Rosane Santana
15/09/2014 às 18:31
Aninha Franco, autora de uma dramaturgia essencialmente baiana, inclusive textos com linguagem e cultura de raízes africanas(Dendê & Dengo, Zumbi dos Palmares e A Comida de Nzinga), uma das nossas matrizes geradoras, disse recentemente que seu teatro tem feito o que a escola pública não realizou em quase dois séculos de Independência. Tem razão.
Num país onde os pilares de construção da cidadania - direitos civis, políticos e sociais - tal qual em nações civilizadas do mundo Ocidental, como a Inglaterra, foram invertidos, gerando o fenômeno da "Estadania" (1), com o Estado autoritário a distribuir punições e favores, os direitos civis, apesar dos avanços, oscilam para a frente e para trás, ao sabor dos governantes de plantão.

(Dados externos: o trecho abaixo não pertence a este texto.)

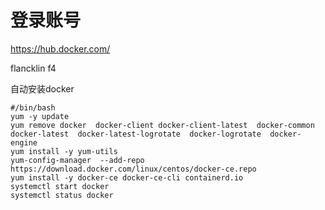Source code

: 



# 登录账号

https://hub.docker.com/

flancklin f4



自动安装docker

```shell
#/bin/bash
yum -y update
yum remove docker  docker-client docker-client-latest  docker-common  docker-latest  docker-latest-logrotate  docker-logrotate  docker-engine
yum install -y yum-utils 
yum-config-manager  --add-repo  https://download.docker.com/linux/centos/docker-ce.repo
yum install -y docker-ce docker-ce-cli containerd.io
systemctl start docker
systemctl status docker
```



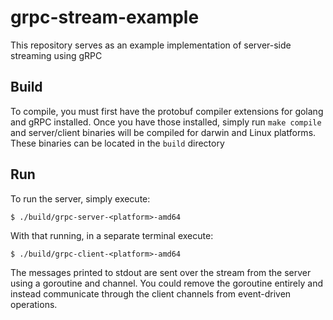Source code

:# grpc-stream-example
This repository serves as an example implementation of server-side streaming using gRPC

## Build
To compile, you must first have the protobuf compiler extensions for golang and gRPC installed.
Once you have those installed, simply run ```make compile``` and server/client binaries will be compiled for darwin and Linux platforms. These binaries can be located in the ```build``` directory

## Run
To run the server, simply execute: 
```
$ ./build/grpc-server-<platform>-amd64
```

With that running, in a separate terminal execute:
```
$ ./build/grpc-client-<platform>-amd64
```

The messages printed to stdout are sent over the stream from the server using a goroutine and channel. You could remove the goroutine entirely and instead communicate through the client channels from event-driven operations.
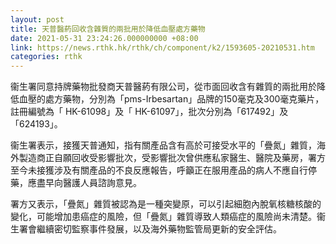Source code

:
 ```yaml
---
layout: post
title: 天普醫葯回收含雜質的兩批用於降低血壓處方藥物
date: 2021-05-31 23:24:26.000000000 +08:00
link: https://news.rthk.hk/rthk/ch/component/k2/1593605-20210531.htm
categories: rthk
---
```


衞生署同意持牌藥物批發商天普醫葯有限公司，從市面回收含有雜質的兩批用於降低血壓的處方藥物，分別為「pms-Irbesartan」品牌的150毫克及300毫克藥片，註冊編號為「 HK-61098」及「 HK-61097」，批次分別為「617492」及「624193」。

衞生署表示，接獲天普通知，指有關產品含有高於可接受水平的「疊氮」雜質，海外製造商正自願回收受影響批次，受影響批次曾供應私家醫生、醫院及藥房，署方至今未接獲涉及有關產品的不良反應報告，呼籲正在服用產品的病人不應自行停藥，應盡早向醫護人員諮詢意見。

署方又表示，「疊氮」雜質被認為是一種突變原，可以引起細胞內脫氧核糖核酸的變化，可能增加患癌症的風險，但「疊氮」雜質導致人類癌症的風險尚未清楚。衞生署會繼續密切監察事件發展，以及海外藥物監管局更新的安全評估。
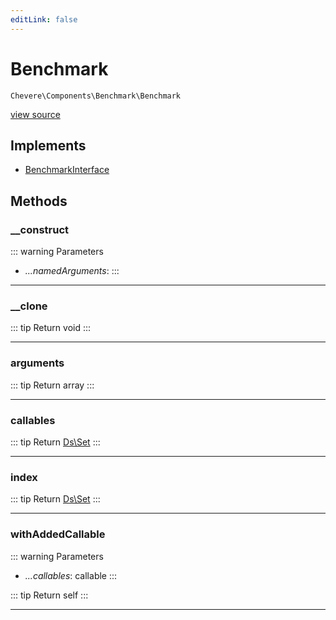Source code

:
 ```yaml
---
editLink: false
---
```


# Benchmark

`Chevere\Components\Benchmark\Benchmark`

[view source](https://github.com/chevere/chevere/blob/main/src/Chevere/Components/Benchmark/Benchmark.php)

## Implements

- [BenchmarkInterface](../../Interfaces/Benchmark/BenchmarkInterface.md)

## Methods

### __construct

::: warning Parameters
- *...namedArguments*: 
:::

---

### __clone

::: tip Return
void
:::

---

### arguments

::: tip Return
array
:::

---

### callables

::: tip Return
[Ds\Set](https://www.php.net/manual/class.ds\set)
:::

---

### index

::: tip Return
[Ds\Set](https://www.php.net/manual/class.ds\set)
:::

---

### withAddedCallable

::: warning Parameters
- *...callables*: callable
:::

::: tip Return
self
:::

---
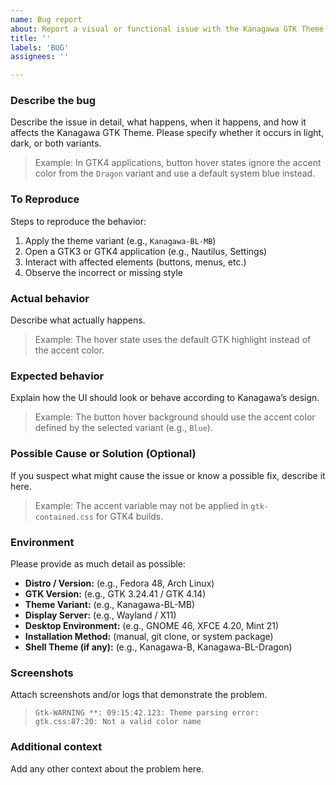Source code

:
 ```yaml
---
name: Bug report
about: Report a visual or functional issue with the Kanagawa GTK Theme
title: ''
labels: 'BUG'
assignees: ''

---
```


### Describe the bug
Describe the issue in detail, what happens, when it happens, and how it affects the Kanagawa GTK Theme.
Please specify whether it occurs in light, dark, or both variants.

> Example:
> In GTK4 applications, button hover states ignore the accent color from the `Dragon` variant and use a default system blue instead.

### To Reproduce
Steps to reproduce the behavior:
1. Apply the theme variant (e.g., `Kanagawa-BL-MB`)
2. Open a GTK3 or GTK4 application (e.g., Nautilus, Settings)
3. Interact with affected elements (buttons, menus, etc.)
4. Observe the incorrect or missing style

### Actual behavior
Describe what actually happens.

> Example:
> The hover state uses the default GTK highlight instead of the accent color.

### Expected behavior
Explain how the UI should look or behave according to Kanagawa’s design.

> Example:
> The button hover background should use the accent color defined by the selected variant (e.g., `Blue`).

### Possible Cause or Solution (Optional)

If you suspect what might cause the issue or know a possible fix, describe it here.

> Example:
> The accent variable may not be applied in `gtk-contained.css` for GTK4 builds.

### Environment
Please provide as much detail as possible:

- **Distro / Version:** (e.g., Fedora 48, Arch Linux)
- **GTK Version:** (e.g., GTK 3.24.41 / GTK 4.14)
- **Theme Variant:** (e.g., Kanagawa-BL-MB)
- **Display Server:** (e.g., Wayland / X11)
- **Desktop Environment:** (e.g., GNOME 46, XFCE 4.20, Mint 21)
- **Installation Method:** (manual, git clone, or system package)
- **Shell Theme (if any):** (e.g., Kanagawa-B, Kanagawa-BL-Dragon)

### Screenshots
Attach screenshots and/or logs that demonstrate the problem.

> ```
> Gtk-WARNING **: 09:15:42.123: Theme parsing error: gtk.css:87:20: Not a valid color name
> ```

### Additional context
Add any other context about the problem here.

Prova disso, são os avanços e recuos - estes às vezes maiores - da incessante luta de negros, homossexuais, mulheres e índios por seus direitos, num país profundamente patriarcal.
Isso porque, ao invés de ações geradas em consequência de um processo educacional que cumpra sua função de fomentar espírito crítico, conscientização e auto-estima, entre outras coisas, pela valorização da diversidade e da identidade cultural de que somos portadores, no Brasil, como disse Oliveira Viana, tudo acontece por decreto, de cima para baixo, nasce na lei, desenraizado e, portanto, fadado a ter vida curta e efeitos duvidosos.
Aninha foi buscar na força revolucionária do teatro, como na Era de Ouro de Péricles, na Atenas de Sófocles, Eurípedes e Ésquilo, a forma ideal para educar e formar cidadãos, pelo resgate de sua identidade, no caso específico, africana, sua história e o seu papel central na formação da sociedade e da cultura brasileira.
Seu texto, "A Comida de Nzinga" (co-autoria de Marcos Dias), em cartaz no Teatro Solar Boa Vista no próximo final de semana (19,19 e 20, às 19 horas) é uma prova do que acaba de ser dito. No palco estão 14 atores negros contando a história de uma rainha negra, a guerreira Nzinga, que viveu na localidade de Matamba, no sudoeste da África, onde hoje está Angola, entre os séculos XVI e XVII. Nzinga, cujo nome não está em nenhum livro de história do Brasil, dedicou sua vida à luta contra a escravização de seu povo pelos portugueses.
De fato, é possível notar, numa plateia eminentemente negra em busca de resgatar sua história, sua identidade e sua cultura na mesma dimensão de importância que a cultura europeia teve para a formação do Brasil, uma enorme empatia com tudo que acontece no palco, onde os atores também são negros, os cenários, os costumes, a comida, as histórias têm tudo a ver com eles.
A Nova História chegou ao teatro brasileiro.
Viva Nzinga! Viva Aninha Franco!
(1) Conceito de José Murilo de Carvalho.